Friday, May 24, 2013

Rocky start to year for labour market

OTTAWA—Canada’s labour market got off to a rocky start this year by shedding a surprisingly high 21,900 jobs in January—almost all full-time and mostly in the provinces of Ontario and British Columbia.
The result was weaker than economists had expected—even taking into account that the unemployment rate edged down one-10th of a point to 7.0 percent, the lowest it’s been since December, 2008.

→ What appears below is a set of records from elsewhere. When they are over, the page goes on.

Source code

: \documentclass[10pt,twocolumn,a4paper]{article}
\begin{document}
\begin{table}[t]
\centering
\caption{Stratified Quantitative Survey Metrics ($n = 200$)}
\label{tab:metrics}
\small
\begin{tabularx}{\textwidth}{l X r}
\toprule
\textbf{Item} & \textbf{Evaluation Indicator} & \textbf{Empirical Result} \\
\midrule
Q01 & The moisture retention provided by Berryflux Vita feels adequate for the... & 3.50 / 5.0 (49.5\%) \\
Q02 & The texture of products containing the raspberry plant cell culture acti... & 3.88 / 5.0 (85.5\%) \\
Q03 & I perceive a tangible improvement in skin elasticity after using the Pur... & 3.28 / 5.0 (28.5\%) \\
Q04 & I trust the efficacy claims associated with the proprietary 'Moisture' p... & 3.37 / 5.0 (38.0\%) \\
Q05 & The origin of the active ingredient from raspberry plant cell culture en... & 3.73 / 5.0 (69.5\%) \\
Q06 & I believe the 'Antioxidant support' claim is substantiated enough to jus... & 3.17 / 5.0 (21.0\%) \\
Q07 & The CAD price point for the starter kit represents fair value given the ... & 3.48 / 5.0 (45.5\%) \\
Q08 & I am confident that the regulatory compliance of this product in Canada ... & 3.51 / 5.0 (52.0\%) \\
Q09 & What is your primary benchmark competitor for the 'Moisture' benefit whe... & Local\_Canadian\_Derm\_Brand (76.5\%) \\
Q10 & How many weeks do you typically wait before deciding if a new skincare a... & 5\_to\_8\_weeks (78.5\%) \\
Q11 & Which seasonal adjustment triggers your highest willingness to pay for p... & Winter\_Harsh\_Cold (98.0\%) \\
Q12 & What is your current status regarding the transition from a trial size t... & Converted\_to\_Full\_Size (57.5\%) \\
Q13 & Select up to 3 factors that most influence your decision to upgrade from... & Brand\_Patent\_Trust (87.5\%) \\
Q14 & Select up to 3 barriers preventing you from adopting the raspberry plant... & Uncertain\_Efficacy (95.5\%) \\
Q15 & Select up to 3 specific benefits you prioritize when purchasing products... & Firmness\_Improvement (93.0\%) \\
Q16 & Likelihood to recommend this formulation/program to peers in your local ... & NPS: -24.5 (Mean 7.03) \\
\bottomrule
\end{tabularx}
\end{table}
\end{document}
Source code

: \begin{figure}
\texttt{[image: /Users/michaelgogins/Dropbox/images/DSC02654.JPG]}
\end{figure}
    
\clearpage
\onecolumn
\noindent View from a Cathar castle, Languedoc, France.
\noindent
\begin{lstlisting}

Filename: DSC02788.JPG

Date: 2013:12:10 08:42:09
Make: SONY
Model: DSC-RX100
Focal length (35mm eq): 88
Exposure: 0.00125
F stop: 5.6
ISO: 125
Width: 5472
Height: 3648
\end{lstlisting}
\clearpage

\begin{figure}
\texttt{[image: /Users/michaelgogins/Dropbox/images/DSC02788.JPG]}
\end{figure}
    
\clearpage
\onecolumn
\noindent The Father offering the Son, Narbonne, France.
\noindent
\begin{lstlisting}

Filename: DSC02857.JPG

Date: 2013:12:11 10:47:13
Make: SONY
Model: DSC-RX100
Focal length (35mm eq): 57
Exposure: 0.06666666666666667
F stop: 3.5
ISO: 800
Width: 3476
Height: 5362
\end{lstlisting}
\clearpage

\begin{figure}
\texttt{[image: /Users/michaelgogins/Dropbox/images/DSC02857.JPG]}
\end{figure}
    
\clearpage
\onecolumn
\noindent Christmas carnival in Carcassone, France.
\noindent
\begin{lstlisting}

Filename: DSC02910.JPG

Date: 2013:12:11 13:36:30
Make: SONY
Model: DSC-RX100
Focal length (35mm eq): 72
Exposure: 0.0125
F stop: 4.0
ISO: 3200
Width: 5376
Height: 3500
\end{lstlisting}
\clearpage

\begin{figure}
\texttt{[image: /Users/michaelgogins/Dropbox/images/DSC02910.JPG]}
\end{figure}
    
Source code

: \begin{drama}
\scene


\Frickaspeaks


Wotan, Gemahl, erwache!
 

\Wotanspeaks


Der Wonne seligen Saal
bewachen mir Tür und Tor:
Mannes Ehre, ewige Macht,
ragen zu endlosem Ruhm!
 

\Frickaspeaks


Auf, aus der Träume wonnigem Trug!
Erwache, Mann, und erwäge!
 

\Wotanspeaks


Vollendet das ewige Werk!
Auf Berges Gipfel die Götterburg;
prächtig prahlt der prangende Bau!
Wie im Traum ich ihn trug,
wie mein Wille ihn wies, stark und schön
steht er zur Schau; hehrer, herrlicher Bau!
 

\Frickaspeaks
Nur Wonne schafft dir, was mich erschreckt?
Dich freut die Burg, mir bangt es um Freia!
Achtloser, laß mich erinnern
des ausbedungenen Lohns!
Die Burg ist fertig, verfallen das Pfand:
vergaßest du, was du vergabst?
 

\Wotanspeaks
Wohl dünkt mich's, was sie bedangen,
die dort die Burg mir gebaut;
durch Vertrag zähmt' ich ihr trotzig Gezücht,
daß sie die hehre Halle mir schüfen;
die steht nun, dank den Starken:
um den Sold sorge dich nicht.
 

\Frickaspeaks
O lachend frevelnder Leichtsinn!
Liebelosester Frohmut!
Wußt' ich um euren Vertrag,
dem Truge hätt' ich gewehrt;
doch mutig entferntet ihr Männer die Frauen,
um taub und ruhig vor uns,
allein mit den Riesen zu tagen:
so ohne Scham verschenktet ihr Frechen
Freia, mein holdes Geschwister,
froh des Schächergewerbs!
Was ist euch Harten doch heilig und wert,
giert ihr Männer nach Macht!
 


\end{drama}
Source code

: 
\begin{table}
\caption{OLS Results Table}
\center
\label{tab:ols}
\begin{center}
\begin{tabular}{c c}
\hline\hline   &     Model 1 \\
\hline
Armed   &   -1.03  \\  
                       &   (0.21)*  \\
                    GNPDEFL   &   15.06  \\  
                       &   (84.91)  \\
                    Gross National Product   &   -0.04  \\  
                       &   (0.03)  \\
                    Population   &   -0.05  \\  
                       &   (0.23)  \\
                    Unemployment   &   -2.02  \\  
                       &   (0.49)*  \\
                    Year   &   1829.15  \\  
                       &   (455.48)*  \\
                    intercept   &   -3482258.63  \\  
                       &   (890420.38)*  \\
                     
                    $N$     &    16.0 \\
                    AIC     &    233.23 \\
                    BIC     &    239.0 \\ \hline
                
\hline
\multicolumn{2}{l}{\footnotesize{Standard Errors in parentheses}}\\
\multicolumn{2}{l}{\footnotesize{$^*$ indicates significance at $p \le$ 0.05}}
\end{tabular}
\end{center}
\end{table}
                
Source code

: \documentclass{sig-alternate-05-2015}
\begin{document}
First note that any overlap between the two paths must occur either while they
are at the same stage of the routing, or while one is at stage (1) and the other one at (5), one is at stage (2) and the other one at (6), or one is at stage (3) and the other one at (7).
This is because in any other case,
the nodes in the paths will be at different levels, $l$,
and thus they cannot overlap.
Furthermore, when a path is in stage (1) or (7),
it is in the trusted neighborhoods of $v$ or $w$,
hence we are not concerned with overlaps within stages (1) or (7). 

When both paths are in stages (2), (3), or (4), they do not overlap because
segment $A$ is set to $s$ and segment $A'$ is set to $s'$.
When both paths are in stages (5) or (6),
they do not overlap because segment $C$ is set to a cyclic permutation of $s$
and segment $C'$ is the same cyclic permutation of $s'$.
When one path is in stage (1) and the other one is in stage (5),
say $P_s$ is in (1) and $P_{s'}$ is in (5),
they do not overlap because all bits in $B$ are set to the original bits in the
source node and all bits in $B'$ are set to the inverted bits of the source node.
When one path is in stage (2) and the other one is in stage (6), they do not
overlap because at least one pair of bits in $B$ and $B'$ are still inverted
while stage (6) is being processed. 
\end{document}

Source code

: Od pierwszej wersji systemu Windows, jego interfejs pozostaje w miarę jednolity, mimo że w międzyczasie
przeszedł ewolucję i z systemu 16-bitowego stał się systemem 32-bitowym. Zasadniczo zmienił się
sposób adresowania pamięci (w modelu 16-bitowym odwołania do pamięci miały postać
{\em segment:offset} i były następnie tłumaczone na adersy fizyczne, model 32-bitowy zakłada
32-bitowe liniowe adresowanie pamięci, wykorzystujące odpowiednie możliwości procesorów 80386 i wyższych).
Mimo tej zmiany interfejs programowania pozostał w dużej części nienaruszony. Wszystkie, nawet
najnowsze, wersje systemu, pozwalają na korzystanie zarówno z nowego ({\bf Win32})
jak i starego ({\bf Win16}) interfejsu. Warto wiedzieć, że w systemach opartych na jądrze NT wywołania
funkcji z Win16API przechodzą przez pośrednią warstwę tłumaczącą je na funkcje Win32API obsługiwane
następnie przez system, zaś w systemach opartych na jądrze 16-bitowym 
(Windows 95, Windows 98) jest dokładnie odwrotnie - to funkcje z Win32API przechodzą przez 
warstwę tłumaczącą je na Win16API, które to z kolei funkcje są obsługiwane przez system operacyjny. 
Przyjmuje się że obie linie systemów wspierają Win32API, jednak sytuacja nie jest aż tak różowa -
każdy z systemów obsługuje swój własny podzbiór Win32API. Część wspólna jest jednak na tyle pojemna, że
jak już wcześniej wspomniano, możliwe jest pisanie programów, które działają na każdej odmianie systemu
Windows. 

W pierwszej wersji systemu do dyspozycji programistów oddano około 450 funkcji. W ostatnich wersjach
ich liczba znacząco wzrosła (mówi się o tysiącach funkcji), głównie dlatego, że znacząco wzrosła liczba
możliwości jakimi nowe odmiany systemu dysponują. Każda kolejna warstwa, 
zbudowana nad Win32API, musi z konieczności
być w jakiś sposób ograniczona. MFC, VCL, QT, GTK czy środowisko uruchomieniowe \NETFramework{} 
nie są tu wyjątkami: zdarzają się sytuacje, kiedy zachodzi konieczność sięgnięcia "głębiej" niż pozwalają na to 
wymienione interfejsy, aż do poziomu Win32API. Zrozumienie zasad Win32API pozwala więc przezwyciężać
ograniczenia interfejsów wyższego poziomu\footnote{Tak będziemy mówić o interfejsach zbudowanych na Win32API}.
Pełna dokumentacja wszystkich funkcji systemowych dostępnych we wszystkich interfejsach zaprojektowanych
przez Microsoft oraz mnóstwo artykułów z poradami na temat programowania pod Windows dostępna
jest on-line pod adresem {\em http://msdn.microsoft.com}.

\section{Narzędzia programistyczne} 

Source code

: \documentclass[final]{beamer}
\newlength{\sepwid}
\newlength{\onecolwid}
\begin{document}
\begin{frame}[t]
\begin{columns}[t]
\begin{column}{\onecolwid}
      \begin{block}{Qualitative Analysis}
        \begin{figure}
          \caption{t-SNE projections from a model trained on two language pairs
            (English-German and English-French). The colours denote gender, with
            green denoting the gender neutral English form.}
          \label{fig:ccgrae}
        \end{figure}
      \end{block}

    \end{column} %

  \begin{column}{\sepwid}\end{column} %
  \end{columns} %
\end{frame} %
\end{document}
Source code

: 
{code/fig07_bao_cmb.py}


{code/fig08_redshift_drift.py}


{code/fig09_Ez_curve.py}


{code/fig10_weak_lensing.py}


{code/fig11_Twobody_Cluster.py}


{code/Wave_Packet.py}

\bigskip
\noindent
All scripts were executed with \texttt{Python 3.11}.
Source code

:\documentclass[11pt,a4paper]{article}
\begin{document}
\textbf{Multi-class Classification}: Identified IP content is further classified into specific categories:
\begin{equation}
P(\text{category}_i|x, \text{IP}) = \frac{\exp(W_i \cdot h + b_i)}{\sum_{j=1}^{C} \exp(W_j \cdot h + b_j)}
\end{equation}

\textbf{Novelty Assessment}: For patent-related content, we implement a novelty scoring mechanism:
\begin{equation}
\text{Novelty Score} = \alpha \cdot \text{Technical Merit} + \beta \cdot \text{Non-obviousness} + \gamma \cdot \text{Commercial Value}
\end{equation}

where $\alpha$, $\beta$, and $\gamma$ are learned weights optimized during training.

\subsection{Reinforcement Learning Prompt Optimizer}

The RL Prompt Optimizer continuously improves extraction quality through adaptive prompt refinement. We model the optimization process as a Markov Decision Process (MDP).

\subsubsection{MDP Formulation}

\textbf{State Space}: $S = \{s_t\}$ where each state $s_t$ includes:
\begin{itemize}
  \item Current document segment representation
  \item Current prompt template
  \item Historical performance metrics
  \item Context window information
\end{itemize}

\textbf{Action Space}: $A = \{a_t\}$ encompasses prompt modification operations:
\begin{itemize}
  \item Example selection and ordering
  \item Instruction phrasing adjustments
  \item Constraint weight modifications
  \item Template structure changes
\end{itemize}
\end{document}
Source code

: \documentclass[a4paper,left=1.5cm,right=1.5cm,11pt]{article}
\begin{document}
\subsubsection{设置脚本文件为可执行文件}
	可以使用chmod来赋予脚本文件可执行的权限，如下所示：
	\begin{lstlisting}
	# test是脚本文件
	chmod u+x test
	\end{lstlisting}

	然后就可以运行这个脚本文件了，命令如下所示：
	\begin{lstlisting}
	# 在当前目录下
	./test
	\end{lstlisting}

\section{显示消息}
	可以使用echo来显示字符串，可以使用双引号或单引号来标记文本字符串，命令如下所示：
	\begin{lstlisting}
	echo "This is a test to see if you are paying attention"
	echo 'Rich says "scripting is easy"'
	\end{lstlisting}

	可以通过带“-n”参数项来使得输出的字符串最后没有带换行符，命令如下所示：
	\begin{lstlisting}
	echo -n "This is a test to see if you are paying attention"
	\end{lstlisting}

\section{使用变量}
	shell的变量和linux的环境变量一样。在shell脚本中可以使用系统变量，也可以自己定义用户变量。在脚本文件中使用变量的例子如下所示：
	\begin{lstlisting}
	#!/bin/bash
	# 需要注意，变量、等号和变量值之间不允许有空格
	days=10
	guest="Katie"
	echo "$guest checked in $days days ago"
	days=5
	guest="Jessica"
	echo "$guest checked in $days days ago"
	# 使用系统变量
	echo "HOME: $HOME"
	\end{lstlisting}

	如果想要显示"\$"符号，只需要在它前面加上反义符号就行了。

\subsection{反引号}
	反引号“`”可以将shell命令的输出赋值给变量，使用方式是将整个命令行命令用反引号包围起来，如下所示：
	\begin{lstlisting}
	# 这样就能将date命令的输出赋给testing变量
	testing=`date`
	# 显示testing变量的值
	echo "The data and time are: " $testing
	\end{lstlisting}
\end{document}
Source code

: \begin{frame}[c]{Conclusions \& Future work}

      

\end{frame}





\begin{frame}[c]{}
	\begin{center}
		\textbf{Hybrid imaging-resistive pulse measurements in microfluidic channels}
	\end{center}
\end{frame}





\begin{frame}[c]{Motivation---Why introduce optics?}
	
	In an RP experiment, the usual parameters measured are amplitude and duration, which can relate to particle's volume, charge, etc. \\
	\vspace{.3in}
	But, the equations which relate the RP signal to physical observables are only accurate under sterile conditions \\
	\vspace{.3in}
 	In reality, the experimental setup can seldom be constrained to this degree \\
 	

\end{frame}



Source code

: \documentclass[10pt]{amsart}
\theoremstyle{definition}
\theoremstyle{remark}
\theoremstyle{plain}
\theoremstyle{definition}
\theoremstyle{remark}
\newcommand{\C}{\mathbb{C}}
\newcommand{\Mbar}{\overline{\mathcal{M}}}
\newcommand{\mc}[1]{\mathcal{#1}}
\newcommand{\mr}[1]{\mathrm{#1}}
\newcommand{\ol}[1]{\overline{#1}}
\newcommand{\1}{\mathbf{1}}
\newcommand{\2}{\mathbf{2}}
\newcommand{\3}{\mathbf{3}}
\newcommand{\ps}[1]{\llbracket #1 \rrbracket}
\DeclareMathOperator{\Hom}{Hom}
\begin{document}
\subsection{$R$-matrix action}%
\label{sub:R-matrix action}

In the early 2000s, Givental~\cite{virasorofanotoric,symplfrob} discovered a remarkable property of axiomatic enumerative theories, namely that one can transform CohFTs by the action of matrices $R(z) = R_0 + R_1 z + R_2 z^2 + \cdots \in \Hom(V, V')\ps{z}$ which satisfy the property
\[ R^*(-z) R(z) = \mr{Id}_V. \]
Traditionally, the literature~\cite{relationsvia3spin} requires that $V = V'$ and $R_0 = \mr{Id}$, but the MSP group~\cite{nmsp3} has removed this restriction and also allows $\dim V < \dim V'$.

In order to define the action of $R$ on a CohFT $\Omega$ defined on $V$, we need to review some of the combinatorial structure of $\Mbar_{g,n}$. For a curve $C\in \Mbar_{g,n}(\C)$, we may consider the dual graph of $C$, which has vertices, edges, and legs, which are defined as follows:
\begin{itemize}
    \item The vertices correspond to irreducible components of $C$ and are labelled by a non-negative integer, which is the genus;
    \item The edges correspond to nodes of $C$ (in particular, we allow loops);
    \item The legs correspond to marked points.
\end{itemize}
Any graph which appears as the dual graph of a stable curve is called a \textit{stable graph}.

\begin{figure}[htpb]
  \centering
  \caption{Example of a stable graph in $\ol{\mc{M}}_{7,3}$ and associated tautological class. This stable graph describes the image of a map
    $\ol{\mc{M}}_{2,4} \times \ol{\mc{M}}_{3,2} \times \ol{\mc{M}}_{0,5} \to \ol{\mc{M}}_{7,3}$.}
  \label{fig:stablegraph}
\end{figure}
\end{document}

The dollar dropped by almost half-a-cent to below parity at 99.74 cents U.S. this morning on the news, as well as two other negative reports released today showing a drop in both exports and housing starts.
“Canada struck out this morning, with uniformly negative data,” said Jimmy Jean of Desjardins Capital Markets.
“To be sure, care should always be taken in interpreting a single month,” he stressed.
“But the housing starts trend has long been in place.”
In a simultaneous release, Statistics Canada reported exports fell 2.1 percent in real terms in December, continuing a weakening trend in a key sector that represents about one-third of the total economic output.
And January housing starts collapsed to 160,600 annualized—the lowest since 2009.
Economists said no one was fooled by the drop in the unemployment rate; it was due not to strength in the labour market but to a technicality.
Almost 58,000 Canadians left the workforce in January or ceased looking for employment—the largest exodus from the labour market since 1995.
Still, the result isn’t the shocker the drop suggests.
Analysts were anticipating that a payback in the labour market would come, reasoning that the relatively healthy employment picture in Canada seemed out of step with an economy that had suffered through a rough patch in the last half of 2012.
“Taken by itself, the [jobs drop] was bad. But it’s hardly a shock given the fact employment seemed to be defying gravity in the second half of last year,” said Doug Porter, chief economist with the Bank of Montreal.
Noting that employment is a lagging indicator, which means the data reflects the economy of a few months back, Porter said Canada “will be very fortunate to see much growth at all in the next few months.”